--- START ---

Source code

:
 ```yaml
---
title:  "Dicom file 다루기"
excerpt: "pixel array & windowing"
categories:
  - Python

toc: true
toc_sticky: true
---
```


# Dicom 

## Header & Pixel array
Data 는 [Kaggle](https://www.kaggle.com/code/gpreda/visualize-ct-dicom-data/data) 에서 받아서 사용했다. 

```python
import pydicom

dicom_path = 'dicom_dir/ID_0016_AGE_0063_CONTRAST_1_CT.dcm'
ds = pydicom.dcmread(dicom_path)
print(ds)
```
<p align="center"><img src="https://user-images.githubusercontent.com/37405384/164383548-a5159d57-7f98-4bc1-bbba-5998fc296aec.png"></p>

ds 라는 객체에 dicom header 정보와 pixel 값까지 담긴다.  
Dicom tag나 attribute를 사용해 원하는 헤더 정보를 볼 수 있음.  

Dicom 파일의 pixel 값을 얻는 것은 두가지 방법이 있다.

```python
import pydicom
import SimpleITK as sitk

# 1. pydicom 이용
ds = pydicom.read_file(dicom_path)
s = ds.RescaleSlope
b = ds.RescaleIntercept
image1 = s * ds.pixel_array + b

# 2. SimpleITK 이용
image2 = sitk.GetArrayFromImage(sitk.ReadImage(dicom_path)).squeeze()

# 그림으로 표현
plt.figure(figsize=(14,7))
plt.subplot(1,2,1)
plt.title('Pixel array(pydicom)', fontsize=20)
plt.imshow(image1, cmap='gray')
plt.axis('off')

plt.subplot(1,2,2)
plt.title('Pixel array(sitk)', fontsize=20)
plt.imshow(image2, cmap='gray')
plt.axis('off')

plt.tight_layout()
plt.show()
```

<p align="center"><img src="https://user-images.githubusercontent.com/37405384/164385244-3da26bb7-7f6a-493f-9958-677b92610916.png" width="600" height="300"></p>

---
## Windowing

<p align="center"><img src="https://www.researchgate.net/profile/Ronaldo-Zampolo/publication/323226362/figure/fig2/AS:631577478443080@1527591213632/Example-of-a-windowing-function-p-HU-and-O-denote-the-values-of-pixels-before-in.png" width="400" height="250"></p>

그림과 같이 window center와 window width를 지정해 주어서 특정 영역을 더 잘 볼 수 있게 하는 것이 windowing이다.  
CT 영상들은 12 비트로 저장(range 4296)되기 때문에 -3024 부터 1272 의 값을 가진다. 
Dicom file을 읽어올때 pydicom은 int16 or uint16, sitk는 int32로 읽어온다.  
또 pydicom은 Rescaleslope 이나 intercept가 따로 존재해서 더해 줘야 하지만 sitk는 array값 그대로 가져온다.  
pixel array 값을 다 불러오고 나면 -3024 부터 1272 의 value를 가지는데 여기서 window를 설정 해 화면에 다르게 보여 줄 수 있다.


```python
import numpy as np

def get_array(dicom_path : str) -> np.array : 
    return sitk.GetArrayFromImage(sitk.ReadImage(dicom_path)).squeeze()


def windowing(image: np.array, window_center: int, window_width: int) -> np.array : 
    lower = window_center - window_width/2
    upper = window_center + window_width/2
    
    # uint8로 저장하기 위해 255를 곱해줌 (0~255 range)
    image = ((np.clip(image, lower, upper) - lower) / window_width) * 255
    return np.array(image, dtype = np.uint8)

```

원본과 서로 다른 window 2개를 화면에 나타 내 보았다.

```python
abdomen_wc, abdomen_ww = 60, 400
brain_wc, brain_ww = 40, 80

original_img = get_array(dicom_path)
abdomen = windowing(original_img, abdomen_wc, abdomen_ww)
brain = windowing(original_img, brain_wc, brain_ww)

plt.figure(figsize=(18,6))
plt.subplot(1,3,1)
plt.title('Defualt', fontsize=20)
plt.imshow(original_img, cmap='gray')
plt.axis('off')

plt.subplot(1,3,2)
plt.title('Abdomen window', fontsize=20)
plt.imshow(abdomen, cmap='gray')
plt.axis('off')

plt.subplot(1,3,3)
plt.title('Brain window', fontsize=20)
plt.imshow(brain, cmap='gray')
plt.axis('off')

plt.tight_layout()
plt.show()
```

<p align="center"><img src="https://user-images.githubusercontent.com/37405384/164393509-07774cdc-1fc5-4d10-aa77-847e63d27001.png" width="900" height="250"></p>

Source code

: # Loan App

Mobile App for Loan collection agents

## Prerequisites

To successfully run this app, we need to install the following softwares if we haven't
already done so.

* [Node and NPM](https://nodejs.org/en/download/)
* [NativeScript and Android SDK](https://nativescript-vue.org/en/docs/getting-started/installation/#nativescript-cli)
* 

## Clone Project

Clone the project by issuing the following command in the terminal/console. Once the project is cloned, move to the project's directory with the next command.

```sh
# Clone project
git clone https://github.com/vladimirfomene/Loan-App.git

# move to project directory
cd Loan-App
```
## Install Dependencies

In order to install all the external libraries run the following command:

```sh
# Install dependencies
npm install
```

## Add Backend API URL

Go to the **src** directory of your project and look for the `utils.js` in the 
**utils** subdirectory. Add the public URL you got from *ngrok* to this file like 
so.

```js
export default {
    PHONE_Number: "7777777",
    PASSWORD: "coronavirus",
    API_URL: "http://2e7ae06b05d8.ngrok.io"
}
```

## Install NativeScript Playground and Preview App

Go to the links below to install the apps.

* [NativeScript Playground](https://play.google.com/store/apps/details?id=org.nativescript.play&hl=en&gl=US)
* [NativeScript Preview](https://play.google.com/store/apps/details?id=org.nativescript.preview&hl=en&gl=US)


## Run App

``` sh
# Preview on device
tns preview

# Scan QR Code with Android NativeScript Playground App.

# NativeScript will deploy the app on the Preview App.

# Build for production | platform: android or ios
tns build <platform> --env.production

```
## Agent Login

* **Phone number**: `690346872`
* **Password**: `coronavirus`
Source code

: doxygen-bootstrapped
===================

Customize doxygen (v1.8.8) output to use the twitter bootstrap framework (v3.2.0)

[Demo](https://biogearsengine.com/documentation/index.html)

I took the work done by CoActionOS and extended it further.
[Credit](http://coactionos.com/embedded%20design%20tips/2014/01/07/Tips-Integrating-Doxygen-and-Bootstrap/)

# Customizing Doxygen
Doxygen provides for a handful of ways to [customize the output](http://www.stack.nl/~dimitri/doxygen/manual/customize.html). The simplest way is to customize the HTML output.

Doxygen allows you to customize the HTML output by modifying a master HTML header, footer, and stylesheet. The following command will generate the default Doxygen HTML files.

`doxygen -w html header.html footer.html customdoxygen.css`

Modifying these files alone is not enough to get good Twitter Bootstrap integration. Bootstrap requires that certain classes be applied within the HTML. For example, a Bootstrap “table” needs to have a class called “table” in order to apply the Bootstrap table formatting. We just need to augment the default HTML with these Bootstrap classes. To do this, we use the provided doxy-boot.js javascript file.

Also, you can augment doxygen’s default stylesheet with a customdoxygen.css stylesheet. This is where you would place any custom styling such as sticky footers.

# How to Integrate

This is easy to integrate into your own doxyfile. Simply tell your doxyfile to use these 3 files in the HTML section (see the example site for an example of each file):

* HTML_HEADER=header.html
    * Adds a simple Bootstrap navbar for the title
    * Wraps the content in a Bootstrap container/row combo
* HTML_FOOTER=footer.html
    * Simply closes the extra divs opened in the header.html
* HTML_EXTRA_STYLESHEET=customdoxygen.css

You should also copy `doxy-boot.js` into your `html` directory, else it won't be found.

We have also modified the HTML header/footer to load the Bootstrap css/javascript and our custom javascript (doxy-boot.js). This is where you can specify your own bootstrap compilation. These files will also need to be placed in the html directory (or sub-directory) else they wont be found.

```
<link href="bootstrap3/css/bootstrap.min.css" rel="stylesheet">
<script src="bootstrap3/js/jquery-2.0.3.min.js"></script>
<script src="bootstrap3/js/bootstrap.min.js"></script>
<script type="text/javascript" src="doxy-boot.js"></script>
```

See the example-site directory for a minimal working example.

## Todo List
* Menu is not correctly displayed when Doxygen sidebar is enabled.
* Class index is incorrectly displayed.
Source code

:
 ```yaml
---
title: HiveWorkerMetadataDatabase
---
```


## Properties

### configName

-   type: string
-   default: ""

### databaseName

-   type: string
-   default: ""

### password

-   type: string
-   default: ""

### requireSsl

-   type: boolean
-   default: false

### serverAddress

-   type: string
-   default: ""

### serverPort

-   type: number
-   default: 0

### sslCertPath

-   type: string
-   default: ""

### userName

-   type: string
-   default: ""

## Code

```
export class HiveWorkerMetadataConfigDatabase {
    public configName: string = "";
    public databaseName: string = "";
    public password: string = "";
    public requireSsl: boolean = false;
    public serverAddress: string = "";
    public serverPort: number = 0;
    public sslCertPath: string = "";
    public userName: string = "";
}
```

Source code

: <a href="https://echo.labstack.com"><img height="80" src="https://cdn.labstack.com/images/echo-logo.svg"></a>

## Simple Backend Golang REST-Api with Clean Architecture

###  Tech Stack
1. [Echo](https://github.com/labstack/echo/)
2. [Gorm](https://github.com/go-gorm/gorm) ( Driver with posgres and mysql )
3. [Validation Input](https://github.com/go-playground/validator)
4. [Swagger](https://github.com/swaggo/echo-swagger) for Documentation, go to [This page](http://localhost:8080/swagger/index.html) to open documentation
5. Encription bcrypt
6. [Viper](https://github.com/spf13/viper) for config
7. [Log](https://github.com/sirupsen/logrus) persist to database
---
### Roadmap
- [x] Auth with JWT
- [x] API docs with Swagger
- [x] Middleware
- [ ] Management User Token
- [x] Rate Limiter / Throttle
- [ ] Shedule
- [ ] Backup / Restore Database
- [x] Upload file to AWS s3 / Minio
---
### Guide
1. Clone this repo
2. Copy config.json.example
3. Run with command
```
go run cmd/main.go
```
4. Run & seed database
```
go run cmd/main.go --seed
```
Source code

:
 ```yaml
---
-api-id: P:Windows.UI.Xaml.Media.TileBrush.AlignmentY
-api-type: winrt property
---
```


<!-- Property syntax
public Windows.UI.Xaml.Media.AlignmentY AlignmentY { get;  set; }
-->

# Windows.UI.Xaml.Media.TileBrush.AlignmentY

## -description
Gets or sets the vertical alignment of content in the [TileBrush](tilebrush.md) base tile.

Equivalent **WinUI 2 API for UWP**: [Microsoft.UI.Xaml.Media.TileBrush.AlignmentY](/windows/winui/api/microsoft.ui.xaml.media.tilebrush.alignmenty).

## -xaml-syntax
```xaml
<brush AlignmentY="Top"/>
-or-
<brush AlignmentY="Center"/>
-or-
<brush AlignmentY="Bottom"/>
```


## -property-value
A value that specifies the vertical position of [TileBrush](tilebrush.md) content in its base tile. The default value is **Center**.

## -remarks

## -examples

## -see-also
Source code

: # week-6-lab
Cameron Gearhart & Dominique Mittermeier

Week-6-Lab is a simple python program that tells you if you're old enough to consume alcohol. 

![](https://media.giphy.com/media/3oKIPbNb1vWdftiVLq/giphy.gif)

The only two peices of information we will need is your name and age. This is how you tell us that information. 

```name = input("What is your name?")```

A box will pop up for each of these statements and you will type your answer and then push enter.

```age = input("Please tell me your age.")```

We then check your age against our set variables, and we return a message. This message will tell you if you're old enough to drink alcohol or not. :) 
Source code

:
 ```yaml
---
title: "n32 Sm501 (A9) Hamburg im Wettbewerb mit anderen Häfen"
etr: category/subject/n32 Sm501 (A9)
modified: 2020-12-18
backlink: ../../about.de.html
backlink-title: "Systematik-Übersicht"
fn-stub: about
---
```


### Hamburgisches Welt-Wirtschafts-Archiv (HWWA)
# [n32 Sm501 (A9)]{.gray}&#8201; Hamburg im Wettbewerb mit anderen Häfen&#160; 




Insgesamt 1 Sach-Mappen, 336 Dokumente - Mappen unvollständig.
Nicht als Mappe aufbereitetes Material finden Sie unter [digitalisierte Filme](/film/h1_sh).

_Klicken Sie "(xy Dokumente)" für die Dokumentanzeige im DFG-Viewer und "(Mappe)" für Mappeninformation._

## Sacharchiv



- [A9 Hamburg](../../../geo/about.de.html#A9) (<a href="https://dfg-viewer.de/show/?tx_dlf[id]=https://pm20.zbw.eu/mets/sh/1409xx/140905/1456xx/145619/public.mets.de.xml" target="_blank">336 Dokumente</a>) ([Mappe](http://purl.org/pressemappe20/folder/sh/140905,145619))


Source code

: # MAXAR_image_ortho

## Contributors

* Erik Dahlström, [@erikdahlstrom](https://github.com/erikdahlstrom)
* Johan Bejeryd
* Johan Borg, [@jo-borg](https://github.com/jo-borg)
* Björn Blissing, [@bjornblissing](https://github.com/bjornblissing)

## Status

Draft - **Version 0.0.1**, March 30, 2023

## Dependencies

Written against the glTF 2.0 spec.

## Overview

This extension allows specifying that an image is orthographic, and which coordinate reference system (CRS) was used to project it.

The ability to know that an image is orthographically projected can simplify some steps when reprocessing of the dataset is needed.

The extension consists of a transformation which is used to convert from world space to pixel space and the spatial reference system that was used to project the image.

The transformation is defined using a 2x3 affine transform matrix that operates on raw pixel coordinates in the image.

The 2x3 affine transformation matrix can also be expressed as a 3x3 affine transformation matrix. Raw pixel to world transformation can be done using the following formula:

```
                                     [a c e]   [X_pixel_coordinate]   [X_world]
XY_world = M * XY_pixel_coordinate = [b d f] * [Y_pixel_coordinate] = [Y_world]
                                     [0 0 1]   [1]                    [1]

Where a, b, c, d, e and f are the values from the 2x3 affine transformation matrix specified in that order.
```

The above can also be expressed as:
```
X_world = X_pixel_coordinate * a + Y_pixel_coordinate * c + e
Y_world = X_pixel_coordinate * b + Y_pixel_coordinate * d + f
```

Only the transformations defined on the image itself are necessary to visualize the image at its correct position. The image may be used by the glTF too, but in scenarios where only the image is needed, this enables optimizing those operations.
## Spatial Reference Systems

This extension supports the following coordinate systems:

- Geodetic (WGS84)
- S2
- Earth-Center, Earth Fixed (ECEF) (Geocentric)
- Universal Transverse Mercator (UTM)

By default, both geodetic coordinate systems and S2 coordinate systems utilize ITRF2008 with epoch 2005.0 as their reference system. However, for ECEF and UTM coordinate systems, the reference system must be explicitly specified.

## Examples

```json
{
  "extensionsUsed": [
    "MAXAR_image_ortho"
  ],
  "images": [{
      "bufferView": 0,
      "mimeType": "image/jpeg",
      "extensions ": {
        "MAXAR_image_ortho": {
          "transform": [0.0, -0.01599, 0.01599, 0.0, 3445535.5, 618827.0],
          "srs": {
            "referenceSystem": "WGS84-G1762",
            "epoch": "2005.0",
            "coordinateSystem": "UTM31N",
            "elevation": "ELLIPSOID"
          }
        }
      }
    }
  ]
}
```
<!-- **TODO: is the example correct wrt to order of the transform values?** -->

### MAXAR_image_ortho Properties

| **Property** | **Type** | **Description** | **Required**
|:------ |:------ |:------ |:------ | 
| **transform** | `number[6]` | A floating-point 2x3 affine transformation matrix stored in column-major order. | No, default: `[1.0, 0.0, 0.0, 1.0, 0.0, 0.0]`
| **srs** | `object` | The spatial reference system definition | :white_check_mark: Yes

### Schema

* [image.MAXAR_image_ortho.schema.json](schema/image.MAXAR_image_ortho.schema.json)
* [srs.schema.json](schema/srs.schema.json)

--- END ---

Starting from the records above, filter out all lines except those containing the word "ReadImage".

image2 = sitk.GetArrayFromImage(sitk.ReadImage(dicom_path)).squeeze()
    return sitk.GetArrayFromImage(sitk.ReadImage(dicom_path)).squeeze()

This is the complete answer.